Posted by Matthew Bloch
Sat, 30 Aug 2008 07:52:00 GMT
The cliché goes that you can develop software quickly, cheaply and properly - but you can only pick two. My problem to date as joint MD, co-owner and software architect is that I want our customers to love us, to leave our profits intact, and also to make perfectly-designed software with abstractions in all the right places. So we’ve done a lot of software properly and cheaply (because I’ve done about 30-50% of it myself, and supervised the rest), but boy has it been slow. The code that runs bits of Bytemark is often the kind I’m not proud of, that staff don’t like very much, and that the customers (thankfully) don’t see. I find user interfaces stressful to get right. And by and large, I refuse to buy software that we could (eventually) develop ourselves because I like to keep our business independent, and proprietary software compromises that. So all of this had conspired to make software development at Bytemark a stately affair.
But I’m starting to look up this year because we’ve started to deploy little components that have been in a state of undress for the last few years; they swirl around our laptops being improved bit by bit while we get on with our day, finally to emerge months later doing something useful. So you can now use our control panel to renew domains which relies on our open-source OpenSRS interface library, probably the simplest possible interface to register domains.

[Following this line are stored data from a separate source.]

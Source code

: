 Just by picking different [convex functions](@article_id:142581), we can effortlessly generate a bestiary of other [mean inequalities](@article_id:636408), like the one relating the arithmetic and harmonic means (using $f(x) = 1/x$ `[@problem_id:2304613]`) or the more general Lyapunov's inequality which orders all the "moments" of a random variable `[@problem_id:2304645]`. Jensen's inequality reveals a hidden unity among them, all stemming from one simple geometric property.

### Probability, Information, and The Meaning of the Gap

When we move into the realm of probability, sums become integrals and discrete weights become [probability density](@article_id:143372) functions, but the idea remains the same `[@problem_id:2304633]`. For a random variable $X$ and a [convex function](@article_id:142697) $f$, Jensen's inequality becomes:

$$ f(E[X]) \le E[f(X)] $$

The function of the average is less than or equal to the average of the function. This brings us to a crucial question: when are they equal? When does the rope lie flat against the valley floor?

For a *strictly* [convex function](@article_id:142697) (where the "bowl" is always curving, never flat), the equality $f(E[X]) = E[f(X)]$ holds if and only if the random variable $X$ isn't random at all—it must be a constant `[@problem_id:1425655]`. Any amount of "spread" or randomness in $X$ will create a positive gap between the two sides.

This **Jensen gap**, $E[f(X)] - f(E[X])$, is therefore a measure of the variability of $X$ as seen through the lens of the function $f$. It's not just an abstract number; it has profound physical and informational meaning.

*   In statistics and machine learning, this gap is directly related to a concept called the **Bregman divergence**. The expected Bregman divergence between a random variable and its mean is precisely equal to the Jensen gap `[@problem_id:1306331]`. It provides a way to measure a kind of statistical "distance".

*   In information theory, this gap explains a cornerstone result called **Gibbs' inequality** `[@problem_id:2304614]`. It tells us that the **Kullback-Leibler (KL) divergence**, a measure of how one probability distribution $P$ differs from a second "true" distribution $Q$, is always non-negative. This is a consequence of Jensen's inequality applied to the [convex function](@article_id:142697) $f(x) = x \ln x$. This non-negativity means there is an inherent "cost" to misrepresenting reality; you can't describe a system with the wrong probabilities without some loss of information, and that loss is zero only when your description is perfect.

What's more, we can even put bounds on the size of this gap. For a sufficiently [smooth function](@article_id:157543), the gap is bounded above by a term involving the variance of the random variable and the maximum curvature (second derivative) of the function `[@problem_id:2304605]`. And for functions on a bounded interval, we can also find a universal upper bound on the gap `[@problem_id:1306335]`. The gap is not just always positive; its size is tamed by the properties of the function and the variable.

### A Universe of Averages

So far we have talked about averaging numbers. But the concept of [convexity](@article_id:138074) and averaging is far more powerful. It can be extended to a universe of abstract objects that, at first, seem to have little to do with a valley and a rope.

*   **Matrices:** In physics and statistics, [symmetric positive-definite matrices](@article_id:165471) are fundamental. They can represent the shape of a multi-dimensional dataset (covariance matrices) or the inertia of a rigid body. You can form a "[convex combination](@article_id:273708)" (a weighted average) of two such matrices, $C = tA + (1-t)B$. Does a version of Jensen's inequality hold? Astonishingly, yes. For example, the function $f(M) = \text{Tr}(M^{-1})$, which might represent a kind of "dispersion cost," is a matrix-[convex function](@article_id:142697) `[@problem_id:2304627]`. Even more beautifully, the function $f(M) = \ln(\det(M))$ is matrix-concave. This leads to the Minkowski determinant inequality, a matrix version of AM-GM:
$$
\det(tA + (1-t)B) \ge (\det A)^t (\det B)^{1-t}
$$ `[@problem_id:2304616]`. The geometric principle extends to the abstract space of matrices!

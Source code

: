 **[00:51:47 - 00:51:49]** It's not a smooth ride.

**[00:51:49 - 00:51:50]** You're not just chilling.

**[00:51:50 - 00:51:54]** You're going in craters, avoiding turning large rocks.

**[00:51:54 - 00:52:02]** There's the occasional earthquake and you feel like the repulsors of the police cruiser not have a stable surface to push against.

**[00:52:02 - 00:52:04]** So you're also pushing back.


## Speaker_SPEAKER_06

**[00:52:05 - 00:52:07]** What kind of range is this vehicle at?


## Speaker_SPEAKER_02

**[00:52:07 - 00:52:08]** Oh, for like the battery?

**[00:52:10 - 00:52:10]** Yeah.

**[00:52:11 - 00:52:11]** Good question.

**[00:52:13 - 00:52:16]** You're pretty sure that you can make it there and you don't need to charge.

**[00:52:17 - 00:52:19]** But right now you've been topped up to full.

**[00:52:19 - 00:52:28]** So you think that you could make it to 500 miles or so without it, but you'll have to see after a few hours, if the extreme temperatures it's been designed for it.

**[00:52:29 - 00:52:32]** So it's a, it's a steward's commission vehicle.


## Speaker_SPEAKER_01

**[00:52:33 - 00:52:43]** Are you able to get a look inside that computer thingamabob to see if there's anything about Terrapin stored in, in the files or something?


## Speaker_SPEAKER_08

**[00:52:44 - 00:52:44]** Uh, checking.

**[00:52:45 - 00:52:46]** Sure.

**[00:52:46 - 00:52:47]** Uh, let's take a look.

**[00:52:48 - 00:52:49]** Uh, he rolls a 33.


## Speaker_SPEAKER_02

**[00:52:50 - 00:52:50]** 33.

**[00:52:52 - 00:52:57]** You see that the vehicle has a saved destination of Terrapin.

Another recent release sprung from years of telling our customers how to set up their servers in very very similar ways: bytemark-vhost is a straitjacket for your Debian GNU/Linux server which turns it into a flexible and easy-to-use hosting environment. You simply configure it by creating directories and files, and there is integration with our DNS service so that domains "just work". You don’t even need to use the shell; once installed you can administer the system fully through secure FTP. Thanks to Pat and Steve, this went from concept to production in about three months earlier this year, and is still being improved with customers’ feedback.
Finally back in January I started a new script for our phone system. It matches up inbound callers to the staff that they’ve been dealing with, tells you when staff are on holiday, when they’ll be back, who can deal with your call instead, and so on. We recorded a couple of hundred voice prompts for it in a studio with my voice artiste sister. But it had stalled on the small detail of needing a completely custom calendar package writing, because it needed to know who was on holiday, and we had never been very organised about that. I like to think these things ought to be simple with the right talent and time, even if I can’t quite do it yet, so it sat on the shelf for a few months waiting. Nick wrote that calendar program in about 4 weeks, and we’re using it now, so next-but-one on my list will be to get this phone system deployed so our customers get laser-guided, prompt-free phone service, and our staff don’t hear a ring unless it’s (almost) certainly for them.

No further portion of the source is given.